A profound and articulated concern for human well-being, the creation and maintenance of just societies, a concern for the common good, human rights, the poor, the marginalized and the oppressed—all concerns that nurture the idealism of our students. Here one sees the concern for “social justice” that is a cornerstone of Jesuit Catholic education.
A commitment to the idea that faith and reason are mutually informing rather than antagonistic. One can be intelligent about one’s religious beliefs. Questions and commitments of faith are of real importance to the university and that interest reaches beyond the study of theology.
An embrace of the symbolic, interpretive, and meaning-creating aspects of the human species. The Catholic intellectual tradition is rich in music, literature and poetry, architecture and art. It is inclined toward a full embrace of a Christian humanism that sees nothing in the world as alien to or distant from God. This is what is described as a “sacramental imagination.”

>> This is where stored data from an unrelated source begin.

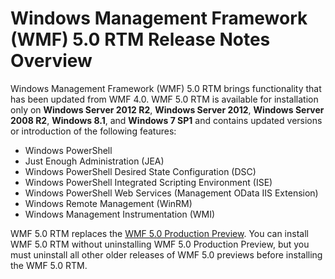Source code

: # Windows Management Framework (WMF) 5.0 RTM Release Notes Overview

Windows Management Framework (WMF) 5.0 RTM brings functionality that has been updated from WMF 4.0. WMF 5.0 RTM is available for installation only on **Windows Server 2012 R2**, **Windows Server 2012**, **Windows Server 2008 R2**, **Windows 8.1**, and **Windows 7 SP1** and contains updated versions or introduction of the following features:

- Windows PowerShell
- Just Enough Administration (JEA)
- Windows PowerShell Desired State Configuration (DSC)
- Windows PowerShell Integrated Scripting Environment (ISE)
- Windows PowerShell Web Services (Management OData IIS Extension) 
- Windows Remote Management (WinRM)
- Windows Management Instrumentation (WMI) 

WMF 5.0 RTM replaces the [WMF 5.0 Production Preview](http://blogs.msdn.com/b/powershell/archive/2015/08/31/windows-management-framework-5-0-production-preview-is-now-available.aspx). You can install WMF 5.0 RTM without uninstalling WMF 5.0 Production Preview, but you must uninstall all other older releases of WMF 5.0 previews before installing the WMF 5.0 RTM.
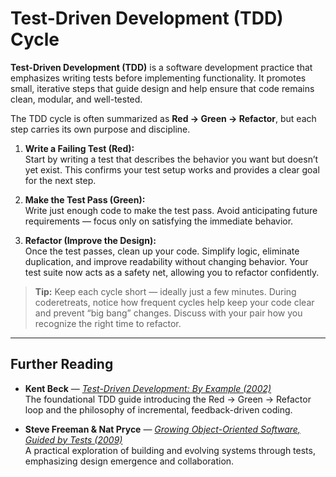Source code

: # Test-Driven Development (TDD) Cycle

**Test-Driven Development (TDD)** is a software development practice that emphasizes writing tests before implementing functionality. It promotes small, iterative steps that guide design and help ensure that code remains clean, modular, and well-tested.

The TDD cycle is often summarized as **Red → Green → Refactor**, but each step carries its own purpose and discipline.

1. **Write a Failing Test (Red):**  
   Start by writing a test that describes the behavior you want but doesn’t yet exist. This confirms your test setup works and provides a clear goal for the next step.

2. **Make the Test Pass (Green):**  
   Write just enough code to make the test pass. Avoid anticipating future requirements — focus only on satisfying the immediate behavior.

3. **Refactor (Improve the Design):**  
   Once the test passes, clean up your code. Simplify logic, eliminate duplication, and improve readability without changing behavior. Your test suite now acts as a safety net, allowing you to refactor confidently.

> **Tip:** Keep each cycle short — ideally just a few minutes. During coderetreats, notice how frequent cycles help keep your code clear and prevent “big bang” changes. Discuss with your pair how you recognize the right time to refactor.

---

## Further Reading

- **Kent Beck** — *[Test-Driven Development: By Example (2002)](https://www.pearson.com/en-us/subject-catalog/p/test-driven-development-by-example/P200000000425/9780321146533)*  
  The foundational TDD guide introducing the Red → Green → Refactor loop and the philosophy of incremental, feedback-driven coding.

- **Steve Freeman & Nat Pryce** — *[Growing Object-Oriented Software, Guided by Tests (2009)](https://www.pearson.com/en-us/subject-catalog/p/growing-object-oriented-software-guided-by-tests/P200000009298/9780321503626)*  
  A practical exploration of building and evolving systems through tests, emphasizing design emergence and collaboration.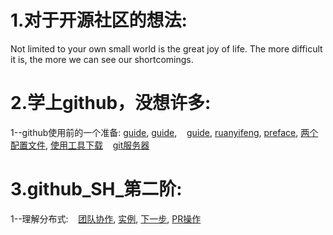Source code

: # 1.对于开源社区的想法:

Not limited to your own small world is the great joy of life. The more difficult it is, the more we can see our shortcomings.

# 2.学上github，没想许多:

  1--github使用前的一个准备: 
    [guide](https://github.com/phodal/github),
    [guide](http://rogerdudler.github.io/git-guide/index.zh.html),
    [guide](https://git-scm.com/book/zh/v1/),
    [ruanyifeng](http://www.ruanyifeng.com/blog/2015/12/git-cheat-sheet.html),
    [preface](./preface.md),
    [两个配置文件](./conf.md),
    [使用工具下载](./download.md)
    [git服务器](./git_server.md)
    
# 3.github_SH_第二阶:
 
  1--理解分布式:
    [团队协作](./Team.md),
    [实例](./Example.md),
    [下一步](./Next.md),
    [PR操作](./github_PR操作.txt)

A “Jesuit” or “Ignatian” style of education has flourished for 450 years.
The Jesuit and Catholic Educational Piece at Loyola
All of Loyola’s undertakings—its teaching, research and service—are infused with a conviction regarding the sacred character of reality, the dignity of every human person, the mutually informing dynamic between faith and reason, and the responsibility to care for those who are suffering most in our world. Loyola’s pedagogy is informed by the conviction that faith, knowledge and the promotion of justice are intrinsically related.
A 21st century Core: Transformative Education in the Jesuit Tradition
Sifting: We advertise and wait for people to come.
Vet curriculum vitae and search for teaching and/or publications that demonstrate a sensitivity to:
Large human questions of purpose and meaning.
Religious sensitivity and embrace of religious/transcendent questions.
Engagement with any aspect of the Catholic intellectual tradition.
Concern for questions of ethics and justice.
Interview candidates with explicit mention of the school’s Jesuit heritage and its Catholic identity as a resource
for pedagogical success, scholarly conversation and
Mission Hiring Option 2: Search
Search/Targeted Hire: Engage in an active recruitment of persons that a chair should invite to apply.
Personal knowledge of colleagues in your field is the best way of recruiting such candidates.
Information gleaned at professional conferences in conversations or hearing papers and presentations on topics that mesh with the Jesuit, Catholic dimension of our mission.
Promising graduate students from the institutions at which you trained or from institutions known for their sense of mission, who may be interested in working particularly for us because of who we are as a Jesuit and Catholic university.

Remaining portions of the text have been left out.